What is expected: Copy every record that appears below, exactly as it stands.

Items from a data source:
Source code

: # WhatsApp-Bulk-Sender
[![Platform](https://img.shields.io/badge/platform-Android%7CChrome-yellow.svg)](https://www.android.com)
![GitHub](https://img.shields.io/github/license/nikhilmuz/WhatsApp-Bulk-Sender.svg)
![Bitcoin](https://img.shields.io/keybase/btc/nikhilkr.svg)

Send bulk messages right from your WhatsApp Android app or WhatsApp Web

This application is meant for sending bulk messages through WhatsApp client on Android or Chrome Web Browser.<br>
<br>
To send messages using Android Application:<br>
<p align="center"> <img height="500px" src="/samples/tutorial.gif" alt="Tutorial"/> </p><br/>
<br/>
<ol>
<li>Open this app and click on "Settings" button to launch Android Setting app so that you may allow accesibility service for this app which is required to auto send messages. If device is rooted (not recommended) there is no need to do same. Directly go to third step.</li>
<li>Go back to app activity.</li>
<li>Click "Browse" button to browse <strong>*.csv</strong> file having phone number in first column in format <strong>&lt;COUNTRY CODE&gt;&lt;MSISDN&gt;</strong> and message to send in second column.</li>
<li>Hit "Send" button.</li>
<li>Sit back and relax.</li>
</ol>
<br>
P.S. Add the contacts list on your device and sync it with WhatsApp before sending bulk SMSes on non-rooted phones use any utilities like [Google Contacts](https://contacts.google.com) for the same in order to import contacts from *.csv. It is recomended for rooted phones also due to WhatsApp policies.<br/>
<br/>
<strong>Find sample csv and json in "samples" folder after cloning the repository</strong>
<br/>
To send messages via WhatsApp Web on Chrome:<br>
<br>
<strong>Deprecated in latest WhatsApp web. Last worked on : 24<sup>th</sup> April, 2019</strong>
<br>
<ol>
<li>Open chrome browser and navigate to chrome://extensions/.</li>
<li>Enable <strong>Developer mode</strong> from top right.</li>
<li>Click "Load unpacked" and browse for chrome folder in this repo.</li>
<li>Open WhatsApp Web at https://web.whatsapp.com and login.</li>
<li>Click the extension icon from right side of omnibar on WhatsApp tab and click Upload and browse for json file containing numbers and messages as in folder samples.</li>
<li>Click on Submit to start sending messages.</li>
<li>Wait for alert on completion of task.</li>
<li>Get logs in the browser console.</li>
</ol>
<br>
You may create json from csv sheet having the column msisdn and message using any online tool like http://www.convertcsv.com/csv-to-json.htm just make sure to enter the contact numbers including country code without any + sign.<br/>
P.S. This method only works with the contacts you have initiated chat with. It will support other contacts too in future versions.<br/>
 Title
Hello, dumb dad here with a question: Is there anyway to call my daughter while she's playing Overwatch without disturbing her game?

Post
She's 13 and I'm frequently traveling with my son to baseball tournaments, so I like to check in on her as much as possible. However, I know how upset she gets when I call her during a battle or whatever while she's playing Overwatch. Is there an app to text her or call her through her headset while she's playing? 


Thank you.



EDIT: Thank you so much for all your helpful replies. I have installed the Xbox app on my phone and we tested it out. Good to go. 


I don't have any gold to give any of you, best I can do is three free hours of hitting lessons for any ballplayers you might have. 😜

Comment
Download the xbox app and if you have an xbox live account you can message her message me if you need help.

Solution to this exercise:
Source code

: # WhatsApp-Bulk-Sender
[![Platform](https://img.shields.io/badge/platform-Android%7CChrome-yellow.svg)](https://www.android.com)
![GitHub](https://img.shields.io/github/license/nikhilmuz/WhatsApp-Bulk-Sender.svg)
![Bitcoin](https://img.shields.io/keybase/btc/nikhilkr.svg)

Send bulk messages right from your WhatsApp Android app or WhatsApp Web

This application is meant for sending bulk messages through WhatsApp client on Android or Chrome Web Browser.<br>
<br>
To send messages using Android Application:<br>
<p align="center"> <img height="500px" src="/samples/tutorial.gif" alt="Tutorial"/> </p><br/>
<br/>
<ol>
<li>Open this app and click on "Settings" button to launch Android Setting app so that you may allow accesibility service for this app which is required to auto send messages. If device is rooted (not recommended) there is no need to do same. Directly go to third step.</li>
<li>Go back to app activity.</li>
<li>Click "Browse" button to browse <strong>*.csv</strong> file having phone number in first column in format <strong>&lt;COUNTRY CODE&gt;&lt;MSISDN&gt;</strong> and message to send in second column.</li>
<li>Hit "Send" button.</li>
<li>Sit back and relax.</li>
</ol>
<br>
P.S. Add the contacts list on your device and sync it with WhatsApp before sending bulk SMSes on non-rooted phones use any utilities like [Google Contacts](https://contacts.google.com) for the same in order to import contacts from *.csv. It is recomended for rooted phones also due to WhatsApp policies.<br/>
<br/>
<strong>Find sample csv and json in "samples" folder after cloning the repository</strong>
<br/>
To send messages via WhatsApp Web on Chrome:<br>
<br>
<strong>Deprecated in latest WhatsApp web. Last worked on : 24<sup>th</sup> April, 2019</strong>
<br>
<ol>
<li>Open chrome browser and navigate to chrome://extensions/.</li>
<li>Enable <strong>Developer mode</strong> from top right.</li>
<li>Click "Load unpacked" and browse for chrome folder in this repo.</li>
<li>Open WhatsApp Web at https://web.whatsapp.com and login.</li>
<li>Click the extension icon from right side of omnibar on WhatsApp tab and click Upload and browse for json file containing numbers and messages as in folder samples.</li>
<li>Click on Submit to start sending messages.</li>
<li>Wait for alert on completion of task.</li>
<li>Get logs in the browser console.</li>
</ol>
<br>
You may create json from csv sheet having the column msisdn and message using any online tool like http://www.convertcsv.com/csv-to-json.htm just make sure to enter the contact numbers including country code without any + sign.<br/>
P.S. This method only works with the contacts you have initiated chat with. It will support other contacts too in future versions.<br/>
 Title
Hello, dumb dad here with a question: Is there anyway to call my daughter while she's playing Overwatch without disturbing her game?

Post
She's 13 and I'm frequently traveling with my son to baseball tournaments, so I like to check in on her as much as possible. However, I know how upset she gets when I call her during a battle or whatever while she's playing Overwatch. Is there an app to text her or call her through her headset while she's playing? 


Thank you.



EDIT: Thank you so much for all your helpful replies. I have installed the Xbox app on my phone and we tested it out. Good to go. 


I don't have any gold to give any of you, best I can do is three free hours of hitting lessons for any ballplayers you might have. 😜

Comment
Download the xbox app and if you have an xbox live account you can message her message me if you need help.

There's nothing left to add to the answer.